◆ **WHAT THIS TASK INVOLVES**
When you transcribe the lines below, keep every word the same and leave the pictures behind.

:: DATASET

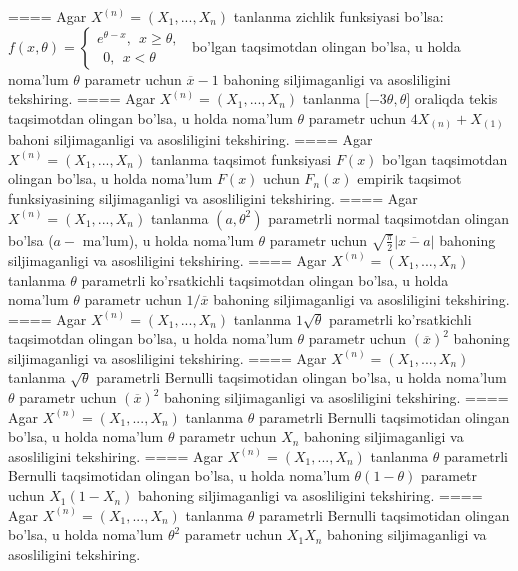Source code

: ====
Agar \(X^{(n)} = \left( X_{1},...,X_{n} \right)\) tanlanma zichlik funksiyasi bo'lsa: \(f(x,\theta) = \left\{ \begin{matrix}
e^{\theta - x},\ \ x \geq \theta, \\
\ \ 0,\ \ x < \theta
\end{matrix} \right.\ \) bo'lgan taqsimotdan olingan bo'lsa, u holda noma'lum \(\theta\) parametr uchun \(\overline{x} - 1\) bahoning siljimaganligi va asosliligini tekshiring.
====
Agar \(X^{(n)} = \left( X_{1},...,X_{n} \right)\) tanlanma \(\lbrack - 3\theta,\theta\rbrack\) oraliqda tekis taqsimotdan olingan bo'lsa, u holda noma'lum \(\theta\) parametr uchun \(4X_{(n)} + X_{(1)}\) bahoni siljimaganligi va asosliligini tekshiring.
====
Agar \(X^{(n)} = \left( X_{1},...,X_{n} \right)\) tanlanma taqsimot funksiyasi \(F(x)\) bo'lgan taqsimotdan olingan bo'lsa, u holda noma'lum \(F(x)\) uchun \(F_{n}(x)\) empirik taqsimot funksiyasining siljimaganligi va asosliligini tekshiring.
====
Agar \(X^{(n)} = \left( X_{1},...,X_{n} \right)\) tanlanma \(\left( a,\theta^{2} \right)\) parametrli normal taqsimotdan olingan bo'lsa (\(a -\) ma'lum), u holda noma'lum \(\theta\) parametr uchun \(\sqrt{\frac{\pi}{2}}\left| \overline{x - a} \right|\) bahoning siljimaganligi va asosliligini tekshiring.
====
Agar \(X^{(n)} = \left( X_{1},...,X_{n} \right)\) tanlanma \(\theta\) parametrli ko'rsatkichli taqsimotdan olingan bo'lsa, u holda noma'lum \(\theta\) parametr uchun \(1/\overline{x}\) bahoning siljimaganligi va asosliligini tekshiring.
====
Agar \(X^{(n)} = \left( X_{1},...,X_{n} \right)\) tanlanma \(1\sqrt{\theta}\) parametrli ko'rsatkichli taqsimotdan olingan bo'lsa, u holda noma'lum \(\theta\) parametr uchun \((\overline{x})^{2}\) bahoning siljimaganligi va asosliligini tekshiring.
====
Agar \(X^{(n)} = \left( X_{1},...,X_{n} \right)\) tanlanma \(\sqrt{\theta}\) parametrli Bernulli taqsimotidan olingan bo'lsa, u holda noma'lum \(\theta\) parametr uchun \((\overline{x})^{2}\) bahoning siljimaganligi va asosliligini tekshiring.
====
Agar \(X^{(n)} = \left( X_{1},...,X_{n} \right)\) tanlanma \(\theta\) parametrli Bernulli taqsimotidan olingan bo'lsa, u holda noma'lum \(\theta\) parametr uchun \(X_{n}\) bahoning siljimaganligi va asosliligini tekshiring.
====
Agar \(X^{(n)} = \left( X_{1},...,X_{n} \right)\) tanlanma \(\theta\) parametrli Bernulli taqsimotidan olingan bo'lsa, u holda noma'lum \(\theta(1 - \theta)\) parametr uchun \(X_{1}\left( 1 - X_{n} \right)\) bahoning siljimaganligi va asosliligini tekshiring.
====
Agar \(X^{(n)} = \left( X_{1},...,X_{n} \right)\) tanlanma \(\theta\) parametrli Bernulli taqsimotidan olingan bo'lsa, u holda noma'lum \(\theta^{2}\) parametr uchun \(X_{1}X_{n}\) bahoning siljimaganligi va asosliligini tekshiring.
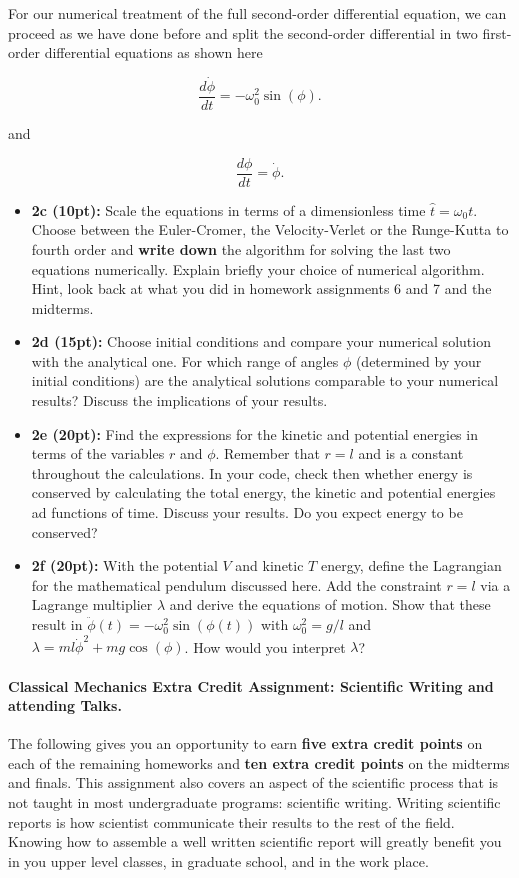 \documentclass[%
oneside,                 %
final,                   %
10pt]{article}
\begin{document}
\noindent
For our numerical treatment of the full second-order differential  equation, we can proceed as we have done before and split the second-order differential in two first-order differential equations
as shown here

\[
\frac{d\dot{\phi}}{dt}=-\omega_0^2\sin{(\phi)}.
\]

and

\[
\frac{d\phi}{dt}=\dot{\phi}.
\]

\begin{itemize}
\item \textbf{2c (10pt):} Scale the equations in terms of a dimensionless time $\hat{t}=\omega_0t$. Choose between the Euler-Cromer, the Velocity-Verlet or the Runge-Kutta to fourth order and \textbf{write down} the algorithm for solving the last two equations numerically. Explain briefly your choice of numerical algorithm. Hint, look back at what you did in homework assignments 6 and 7 and the  midterms.

\item \textbf{2d (15pt):} Choose initial conditions and compare your numerical solution with the analytical one. For which range of angles $\phi$ (determined by your initial conditions) are the analytical solutions comparable to your numerical results? Discuss the implications of your results.

\item \textbf{2e (20pt):} Find the expressions for the kinetic and potential energies in terms of the variables $r$ and $\phi$. Remember that $r=l$ and is a constant throughout the calculations. In your code, check then whether energy is conserved by calculating the total energy, the kinetic and potential energies ad functions of time. Discuss your results. Do you expect energy to be conserved? 

\item \textbf{2f (20pt):} With the potential $V$  and kinetic $T$ energy, define the Lagrangian for the mathematical pendulum discussed here. Add the constraint $r=l$ via a Lagrange multiplier $\lambda$ and derive the equations of motion. Show that these result in  $\ddot{\phi}(t)=-\omega_0^2\sin{(\phi(t))}$ with $\omega_0^2=g/l$ and $\lambda=ml\dot{\phi}^2+mg\cos{(\phi)}$.  How would you interpret $\lambda$? 
\end{itemize}

\noindent
\paragraph{Classical Mechanics Extra Credit Assignment: Scientific Writing and attending Talks.}
The following gives you an opportunity to earn \textbf{five extra credit
points} on each of the remaining homeworks and \textbf{ten extra credit points}
on the midterms and finals.  This assignment also covers an aspect of
the scientific process that is not taught in most undergraduate
programs: scientific writing.  Writing scientific reports is how
scientist communicate their results to the rest of the field.  Knowing
how to assemble a well written scientific report will greatly benefit
you in you upper level classes, in graduate school, and in the work
place.
\end{document}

::::

◆ **EXERCISE RESPONSE**
Source code

: ====
Agar \(X^{(n)} = \left( X_{1},...,X_{n} \right)\) tanlanma zichlik funksiyasi bo'lsa: \(f(x,\theta) = \left\{ \begin{matrix}
e^{\theta - x},\ \ x \geq \theta, \\
\ \ 0,\ \ x < \theta
\end{matrix} \right.\ \) bo'lgan taqsimotdan olingan bo'lsa, u holda noma'lum \(\theta\) parametr uchun \(\overline{x} - 1\) bahoning siljimaganligi va asosliligini tekshiring.
====
Agar \(X^{(n)} = \left( X_{1},...,X_{n} \right)\) tanlanma \(\lbrack - 3\theta,\theta\rbrack\) oraliqda tekis taqsimotdan olingan bo'lsa, u holda noma'lum \(\theta\) parametr uchun \(4X_{(n)} + X_{(1)}\) bahoni siljimaganligi va asosliligini tekshiring.
====
Agar \(X^{(n)} = \left( X_{1},...,X_{n} \right)\) tanlanma taqsimot funksiyasi \(F(x)\) bo'lgan taqsimotdan olingan bo'lsa, u holda noma'lum \(F(x)\) uchun \(F_{n}(x)\) empirik taqsimot funksiyasining siljimaganligi va asosliligini tekshiring.
====
Agar \(X^{(n)} = \left( X_{1},...,X_{n} \right)\) tanlanma \(\left( a,\theta^{2} \right)\) parametrli normal taqsimotdan olingan bo'lsa (\(a -\) ma'lum), u holda noma'lum \(\theta\) parametr uchun \(\sqrt{\frac{\pi}{2}}\left| \overline{x - a} \right|\) bahoning siljimaganligi va asosliligini tekshiring.
====
Agar \(X^{(n)} = \left( X_{1},...,X_{n} \right)\) tanlanma \(\theta\) parametrli ko'rsatkichli taqsimotdan olingan bo'lsa, u holda noma'lum \(\theta\) parametr uchun \(1/\overline{x}\) bahoning siljimaganligi va asosliligini tekshiring.
====
Agar \(X^{(n)} = \left( X_{1},...,X_{n} \right)\) tanlanma \(1\sqrt{\theta}\) parametrli ko'rsatkichli taqsimotdan olingan bo'lsa, u holda noma'lum \(\theta\) parametr uchun \((\overline{x})^{2}\) bahoning siljimaganligi va asosliligini tekshiring.
====
Agar \(X^{(n)} = \left( X_{1},...,X_{n} \right)\) tanlanma \(\sqrt{\theta}\) parametrli Bernulli taqsimotidan olingan bo'lsa, u holda noma'lum \(\theta\) parametr uchun \((\overline{x})^{2}\) bahoning siljimaganligi va asosliligini tekshiring.
====
Agar \(X^{(n)} = \left( X_{1},...,X_{n} \right)\) tanlanma \(\theta\) parametrli Bernulli taqsimotidan olingan bo'lsa, u holda noma'lum \(\theta\) parametr uchun \(X_{n}\) bahoning siljimaganligi va asosliligini tekshiring.
====
Agar \(X^{(n)} = \left( X_{1},...,X_{n} \right)\) tanlanma \(\theta\) parametrli Bernulli taqsimotidan olingan bo'lsa, u holda noma'lum \(\theta(1 - \theta)\) parametr uchun \(X_{1}\left( 1 - X_{n} \right)\) bahoning siljimaganligi va asosliligini tekshiring.
====
Agar \(X^{(n)} = \left( X_{1},...,X_{n} \right)\) tanlanma \(\theta\) parametrli Bernulli taqsimotidan olingan bo'lsa, u holda noma'lum \(\theta^{2}\) parametr uchun \(X_{1}X_{n}\) bahoning siljimaganligi va asosliligini tekshiring.
 \documentclass[%
oneside,                 %
final,                   %
10pt]{article}
\begin{document}
\noindent
For our numerical treatment of the full second-order differential  equation, we can proceed as we have done before and split the second-order differential in two first-order differential equations
as shown here

\[
\frac{d\dot{\phi}}{dt}=-\omega_0^2\sin{(\phi)}.
\]

and

\[
\frac{d\phi}{dt}=\dot{\phi}.
\]

\begin{itemize}
\item \textbf{2c (10pt):} Scale the equations in terms of a dimensionless time $\hat{t}=\omega_0t$. Choose between the Euler-Cromer, the Velocity-Verlet or the Runge-Kutta to fourth order and \textbf{write down} the algorithm for solving the last two equations numerically. Explain briefly your choice of numerical algorithm. Hint, look back at what you did in homework assignments 6 and 7 and the  midterms.

\item \textbf{2d (15pt):} Choose initial conditions and compare your numerical solution with the analytical one. For which range of angles $\phi$ (determined by your initial conditions) are the analytical solutions comparable to your numerical results? Discuss the implications of your results.

\item \textbf{2e (20pt):} Find the expressions for the kinetic and potential energies in terms of the variables $r$ and $\phi$. Remember that $r=l$ and is a constant throughout the calculations. In your code, check then whether energy is conserved by calculating the total energy, the kinetic and potential energies ad functions of time. Discuss your results. Do you expect energy to be conserved? 

\item \textbf{2f (20pt):} With the potential $V$  and kinetic $T$ energy, define the Lagrangian for the mathematical pendulum discussed here. Add the constraint $r=l$ via a Lagrange multiplier $\lambda$ and derive the equations of motion. Show that these result in  $\ddot{\phi}(t)=-\omega_0^2\sin{(\phi(t))}$ with $\omega_0^2=g/l$ and $\lambda=ml\dot{\phi}^2+mg\cos{(\phi)}$.  How would you interpret $\lambda$? 
\end{itemize}

\noindent
\paragraph{Classical Mechanics Extra Credit Assignment: Scientific Writing and attending Talks.}
The following gives you an opportunity to earn \textbf{five extra credit
points} on each of the remaining homeworks and \textbf{ten extra credit points}
on the midterms and finals.  This assignment also covers an aspect of
the scientific process that is not taught in most undergraduate
programs: scientific writing.  Writing scientific reports is how
scientist communicate their results to the rest of the field.  Knowing
how to assemble a well written scientific report will greatly benefit
you in you upper level classes, in graduate school, and in the work
place.
\end{document}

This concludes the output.